Greeks, mostly from the city-state of Miletus, would colonize large parts of modern-day Crimea and the Sea of Azov during the seventh and sixth centuries BC, eventually unifying into the Bosporan Kingdom by 480 BC, and would be incorporated into the large Kingdom of Pontus in 107 BC. The Kingdom would eventually be conquered by the Roman Republic, and the Bosporan Kingdom would become a client state of the Roman Empire.

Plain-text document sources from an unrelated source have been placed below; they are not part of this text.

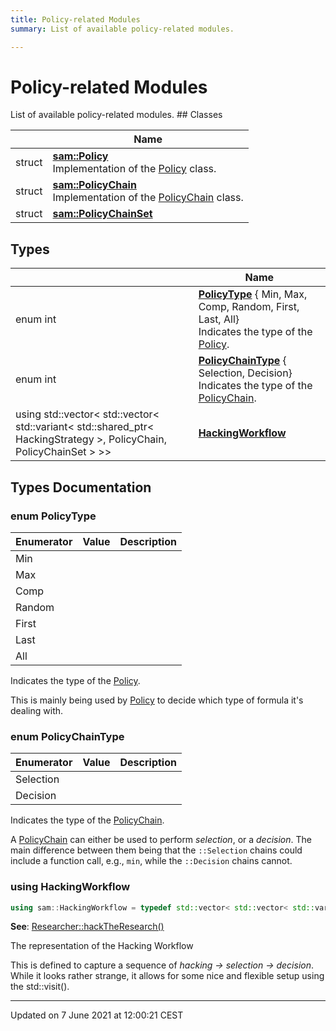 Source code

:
 ```yaml
---
title: Policy-related Modules
summary: List of available policy-related modules. 

---
```


# Policy-related Modules

List of available policy-related modules. ## Classes

|                | Name           |
| -------------- | -------------- |
| struct | **[sam::Policy](/doxygen/Classes/structsam_1_1_policy/)** <br>Implementation of the [Policy]() class.  |
| struct | **[sam::PolicyChain](/doxygen/Classes/structsam_1_1_policy_chain/)** <br>Implementation of the [PolicyChain]() class.  |
| struct | **[sam::PolicyChainSet](/doxygen/Classes/structsam_1_1_policy_chain_set/)**  |

## Types

|                | Name           |
| -------------- | -------------- |
| enum int | **[PolicyType](/doxygen/Modules/group___policies/#enum-policytype)** { Min, Max, Comp, Random, First, Last, All}<br>Indicates the type of the [Policy](/doxygen/Classes/structsam_1_1_policy/).  |
| enum int | **[PolicyChainType](/doxygen/Modules/group___policies/#enum-policychaintype)** { Selection, Decision}<br>Indicates the type of the [PolicyChain](/doxygen/Classes/structsam_1_1_policy_chain/).  |
| using std::vector< std::vector< std::variant< std::shared_ptr< HackingStrategy >, PolicyChain, PolicyChainSet > >> | **[HackingWorkflow](/doxygen/Modules/group___policies/#using-hackingworkflow)**  |

## Types Documentation

### enum PolicyType

| Enumerator | Value | Description |
| ---------- | ----- | ----------- |
| Min | |   |
| Max | |   |
| Comp | |   |
| Random | |   |
| First | |   |
| Last | |   |
| All | |   |



Indicates the type of the [Policy](/doxygen/Classes/structsam_1_1_policy/). 

This is mainly being used by [Policy](/doxygen/Classes/structsam_1_1_policy/) to decide which type of formula it's dealing with. 


### enum PolicyChainType

| Enumerator | Value | Description |
| ---------- | ----- | ----------- |
| Selection | |   |
| Decision | |   |



Indicates the type of the [PolicyChain](/doxygen/Classes/structsam_1_1_policy_chain/). 

A [PolicyChain](/doxygen/Classes/structsam_1_1_policy_chain/) can either be used to perform _selection_, or a _decision_. The main difference between them being that the `::Selection` chains could include a function call, e.g., `min`, while the `::Decision` chains cannot. 


### using HackingWorkflow

```cpp
using sam::HackingWorkflow = typedef std::vector< std::vector< std::variant<std::shared_ptr<HackingStrategy>, PolicyChain, PolicyChainSet> >>;
```


**See**: [Researcher::hackTheResearch()](/doxygen/Classes/classsam_1_1_researcher/#function-hacktheresearch)

The representation of the Hacking Workflow

This is defined to capture a sequence of _hacking → selection → decision_. While it looks rather strange, it allows for some nice and flexible setup using the std::visit().







-------------------------------

Updated on  7 June 2021 at 12:00:21 CEST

At about the 2nd century AD Goths migrated to the Black Sea, and in the 3rd and 4th centuries AD, a semi-legendary Gothic kingdom of Oium existed in Southern Russia until it was overrun by Huns. Between the 3rd and 6th centuries AD, the Bosporan Kingdom was also overwhelmed by successive waves of nomadic invasions,[19] led by warlike tribes which would often move on to Europe, as was the case with the Huns and Turkish Avars.
In the second millennium BC, the territories between the Kama and the Irtysh Rivers were the home of a Proto-Uralic-speaking population that had contacts with Proto-Indo-European speakers from the south. The woodland population is the ancestor of the modern Ugrian inhabitants of Trans-Uralia. Other researchers say that the Khanty people originated in the south Ural steppe and moved northwards into their current location about 500 AD.
A Turkic people, the Khazars, ruled the lower Volga basin steppes between the Caspian and Black Seas through to the 8th century.[20] Noted for their laws, tolerance, and cosmopolitanism,[21] the Khazars were the main commercial link between the Baltic and the Muslim Abbasid empire centered in Baghdad.[22] They were important allies of the Eastern Roman Empire,[23] and waged a series of successful wars against the Arab Caliphates.[20][24] In the 8th century, the Khazars embraced Judaism.[24]